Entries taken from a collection
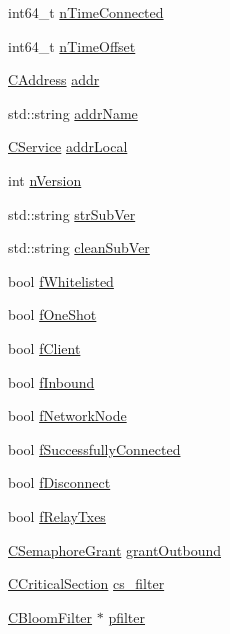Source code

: \begin{DoxyCompactItemize}
\item 
int64\+\_\+t \hyperlink{class_c_node_abb39393ef08cb5668ded6cb14cdbc147}{n\+Time\+Connected}
\item 
int64\+\_\+t \hyperlink{class_c_node_a3079fadef397abbf7e8d444f4426ebe7}{n\+Time\+Offset}
\item 
\hyperlink{class_c_address}{C\+Address} \hyperlink{class_c_node_a3993ecb1de2a2135a3cf0904346a6f88}{addr}
\item 
std\+::string \hyperlink{class_c_node_a3155cd313d85ec3ff691f8259a5f5345}{addr\+Name}
\item 
\hyperlink{class_c_service}{C\+Service} \hyperlink{class_c_node_a1b6517682efa0709f44780a95384c4ec}{addr\+Local}
\item 
int \hyperlink{class_c_node_a99173eb3cef17e699ba21a5249ac33d2}{n\+Version}
\item 
std\+::string \hyperlink{class_c_node_afb24fb33019af5c4085412fe3898cf01}{str\+Sub\+Ver}
\item 
std\+::string \hyperlink{class_c_node_a05f0401427c5ffebd1ca404848e83ff7}{clean\+Sub\+Ver}
\item 
bool \hyperlink{class_c_node_ad3096c14b54aa39a02edb63a4a734c3e}{f\+Whitelisted}
\item 
bool \hyperlink{class_c_node_a2bb91c9968a9f855c05b1121100a8797}{f\+One\+Shot}
\item 
bool \hyperlink{class_c_node_a721e2470c2c961b7599768a14be68781}{f\+Client}
\item 
bool \hyperlink{class_c_node_a64b2550ec558b6106ebc122d450ad35b}{f\+Inbound}
\item 
bool \hyperlink{class_c_node_a933adb2b192939545a01d602b1d7b53a}{f\+Network\+Node}
\item 
bool \hyperlink{class_c_node_ab58c1772b2698e348d86002f34254119}{f\+Successfully\+Connected}
\item 
bool \hyperlink{class_c_node_af2f7ea958313974e8a948292f060922e}{f\+Disconnect}
\item 
bool \hyperlink{class_c_node_ab387bb0c4ffd42e3f0aea233dca0e301}{f\+Relay\+Txes}
\item 
\hyperlink{class_c_semaphore_grant}{C\+Semaphore\+Grant} \hyperlink{class_c_node_a4bb25f8bdeeaff5e8cb08abc97bbc44d}{grant\+Outbound}
\item 
\hyperlink{sync_8h_a37a4692b2d517f2843655ca11af7668a}{C\+Critical\+Section} \hyperlink{class_c_node_a66aeed3b6534635d031dff3eee9538de}{cs\+\_\+filter}
\item 
\hyperlink{class_c_bloom_filter}{C\+Bloom\+Filter} $\ast$ \hyperlink{class_c_node_a2e28bf088e56fc9d30e99e9de6587743}{pfilter}

\end{DoxyCompactItemize}
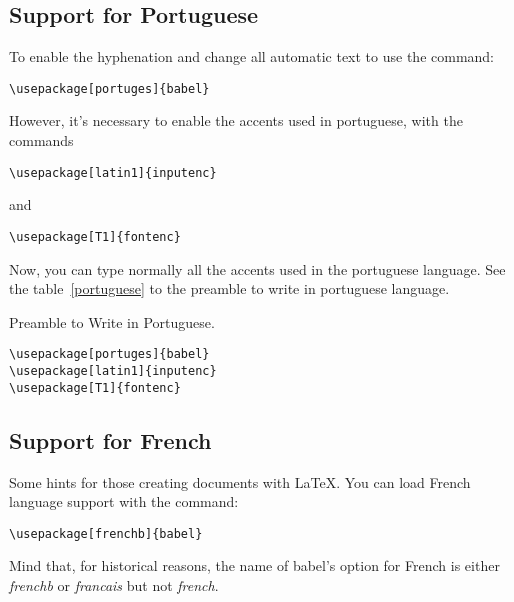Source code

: \pagebreak[4]

\subsection{Support for Portuguese}

To enable the hyphenation and change all automatic text to 
 use the command:
\begin{lscommand}
\verb|\usepackage[portuges]{babel}|
\end{lscommand}

However, it's necessary to enable the accents used in portuguese, with the
commands
\begin{lscommand}
\verb|\usepackage[latin1]{inputenc}|
\end{lscommand}
and
\begin{lscommand}
\verb|\usepackage[T1]{fontenc}|
\end{lscommand}

Now, you can type normally all the accents used in the portuguese language.
See the table~\ref{portuguese} to the preamble to write in portuguese language.

\begin{table}[!hbp]
\caption{Preamble to Write in Portuguese.} \label{portuguese}
\begin{lined}{5cm}
\begin{verbatim}
\usepackage[portuges]{babel}
\usepackage[latin1]{inputenc}
\usepackage[T1]{fontenc}
\end{verbatim}
\bigskip
\end{lined}
\end{table}

\subsection{Support for French}

Some hints for those creating  documents with \LaTeX{}. 
You can load French language support with the command:

\begin{lscommand}
\verb|\usepackage[frenchb]{babel}|
\end{lscommand}

Mind that, for historical reasons, the name of \textsf{babel}'s option 
for French is either \emph{frenchb} or \emph{francais} but not \emph{french}.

### [TRY IT]
The expected output is the run of lines from the one holding "However, it's necessary" to the last line of the entries above, each reproduced character for character.

### [EXPECTED ANSWER]
However, it's necessary to enable the accents used in portuguese, with the
commands
\begin{lscommand}
\verb|\usepackage[latin1]{inputenc}|
\end{lscommand}
and
\begin{lscommand}
\verb|\usepackage[T1]{fontenc}|
\end{lscommand}

Now, you can type normally all the accents used in the portuguese language.
See the table~\ref{portuguese} to the preamble to write in portuguese language.

\begin{table}[!hbp]
\caption{Preamble to Write in Portuguese.} \label{portuguese}
\begin{lined}{5cm}
\begin{verbatim}
\usepackage[portuges]{babel}
\usepackage[latin1]{inputenc}
\usepackage[T1]{fontenc}
\end{verbatim}
\bigskip
\end{lined}
\end{table}

\subsection{Support for French}

Some hints for those creating  documents with \LaTeX{}. 
You can load French language support with the command:

\begin{lscommand}
\verb|\usepackage[frenchb]{babel}|
\end{lscommand}

Mind that, for historical reasons, the name of \textsf{babel}'s option 
for French is either \emph{frenchb} or \emph{francais} but not \emph{french}.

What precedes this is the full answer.